Le langage de la géométrie
Dans ce livre, Michel König consacre aussi de nombreux et utiles développements aux interactions entre l’Angleterre et la France, tant sur le plan politique que maçonnique. Il illustre combien les aristocrates français initiés imaginent pour le royaume de France une évolution semblable à celle que connut la couronne britannique, sortie d’un modèle absolutiste au profit d’une monarchie constitutionnelle. C’est l’entêtement de la cour royale en suivant une voie inverse qui conduira la France révolutionnaire à abolir la monarchie le 21 septembre 1792, veille du premier jour de la Première République.
En matière de régicide, l’Angleterre précéda la France de près d’un siècle et demi en décapitant Charles 1er en 1649… Si Michel König s’engageait résolument dans la réhabilitation du duc d’Orléans, Philippe Égalité, dans son volume D’une Révolution à l’autre, un grand maître du Grand Orient de France dont il s’étonne qu’aucun temple de la rue Cadet ne porte son nom, il n’en va pas de même pour son prédécesseur.

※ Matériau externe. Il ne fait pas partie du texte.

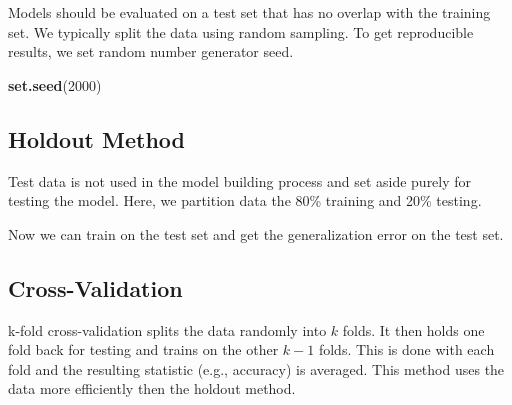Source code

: \documentclass[
  notitlepage]{book}
\newenvironment{Shaded}{\begin{snugshade}}{\end{snugshade}}
\newcommand{\DataTypeTok}[1]{\textcolor[rgb]{0.13,0.29,0.53}{#1}}
\newcommand{\DecValTok}[1]{\textcolor[rgb]{0.00,0.00,0.81}{#1}}
\newcommand{\ErrorTok}[1]{\textcolor[rgb]{0.64,0.00,0.00}{\textbf{#1}}}
\newcommand{\FloatTok}[1]{\textcolor[rgb]{0.00,0.00,0.81}{#1}}
\newcommand{\KeywordTok}[1]{\textcolor[rgb]{0.13,0.29,0.53}{\textbf{#1}}}
\newcommand{\NormalTok}[1]{#1}
\newcommand{\OperatorTok}[1]{\textcolor[rgb]{0.81,0.36,0.00}{\textbf{#1}}}
\newcommand{\StringTok}[1]{\textcolor[rgb]{0.31,0.60,0.02}{#1}}
\begin{document}
Models should be evaluated on a test set that has no overlap with the
training set. We typically split the data using random sampling.
To get reproducible results,
we set random number generator seed.

\begin{Shaded}
\begin{Highlighting}[]
\KeywordTok{set.seed}\NormalTok{(}\DecValTok{2000}\NormalTok{)}
\end{Highlighting}
\end{Shaded}

\hypertarget{holdout-method}{%
\subsection{Holdout Method}\label{holdout-method}}

Test data is not used in the model building process and set aside purely
for testing the model. Here, we partition data the 80\% training and 20\%
testing.

\begin{Shaded}
\end{Shaded}

Now we can train on the test set and get the generalization error on the
test set.

\hypertarget{cross-validation}{%
\subsection{Cross-Validation}\label{cross-validation}}

k-fold cross-validation splits the data randomly into \(k\) folds. It then
holds one fold back for testing and trains on the other \(k-1\) folds. This is
done with each fold and the resulting statistic (e.g., accuracy) is averaged.
This method uses the data more efficiently then the holdout method.
\end{document}
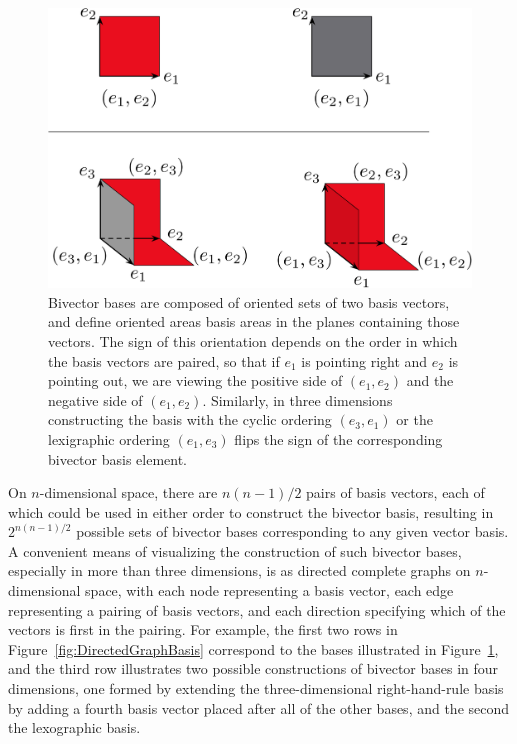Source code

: \documentclass[11pt]{article}
\newcommand{\bv}[1][]{e_{#1}}
\newcommand{\bp}[2]{(#1,#2)}
\begin{document}
\begin{figure}[tbp]
\begin{center}
\includegraphics[width=.75\textwidth]{Low-dimensionalbases}
\caption{Bivector bases are composed of oriented sets of two basis vectors, and define oriented areas basis areas in the planes containing those vectors. The sign of this orientation depends on the order in which the basis vectors are paired, so that if $\bv[1]$ is pointing right and $\bv[2]$ is pointing out, we are viewing the positive side of $\bp{\bv[1]}{\bv[2]}$ and the negative side of $\bp{\bv[1]}{\bv[2]}$. Similarly, in three dimensions constructing the basis with the cyclic ordering $\bp{\bv[3]}{\bv[1]}$ or the lexigraphic ordering $\bp{\bv[1]}{\bv[3]}$ flips the sign of the corresponding bivector basis element.}
\label{fig:lowdimensionalbases}
\end{center}
\end{figure}


On $n$-dimensional space, there are $n(n-1)/2$ pairs of basis vectors, each of which could be used in either order to construct the bivector basis, resulting in $2^{n(n-1)/2}$ possible sets of bivector bases corresponding to any given vector basis. A convenient means of visualizing the construction of such bivector bases, especially in more than three dimensions, is as directed complete graphs on $n$-dimensional space, with each node representing a basis vector, each edge representing a pairing of basis vectors, and each direction specifying which of the vectors is first in the pairing. For example, the first two rows in Figure~\ref{fig:DirectedGraphBasis} correspond to the bases illustrated in Figure~\ref{fig:lowdimensionalbases}, and the third row illustrates two possible constructions of bivector bases in four dimensions, one formed by extending the three-dimensional right-hand-rule basis by adding a fourth basis vector placed after all of the other bases, and the second the lexographic basis.
\end{document}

L’auteur remarque ainsi que durant son long mandat (1743-1771), le comte de Clermont a négligé les loges bleues au profit des hauts grades, à tel point qu’il avait plongé l’obédience « en état de confusion complet ». Il pointe aussi la façon dont Montmorency-Luxembourg, qui géra ensuite le Grand Orient de France sous la grande maîtrise du duc d’Orléans, poursuivit dans la lignée de Clermont en faveur de la « christianisation » de la franc-maçonnerie, en rupture avec les idéaux des Lumières du moment.
Dans sa préface à cet ouvrage, le Grand Vénérable du Rite français Philippe Guglielmi a raison de rappeler que « le grand architecte newtonien et voltairien n’a pas besoin pour ceux qui s’en réclament de révélation transcendantale ni de clergé pour la traduire et auquel le langage de la géométrie donne un accès direct ».
Finalement, loin de toute considération divine, Michel König définit la franc-maçonnerie adogmatique comme un « modèle réduit de la nation. Ou plus exactement la nation de 1789 est la reproduction pantographique de la loge maçonnique ». L’auteur établit ainsi la filiation entre le rite français moderne, dont la fixation s’opère entre 1782 et 1786, et la Révolution française, qui s’ouvre peu après, donnant à la nation le sens qu’elle aura notamment dans la Déclaration des droits de l’homme et du citoyen.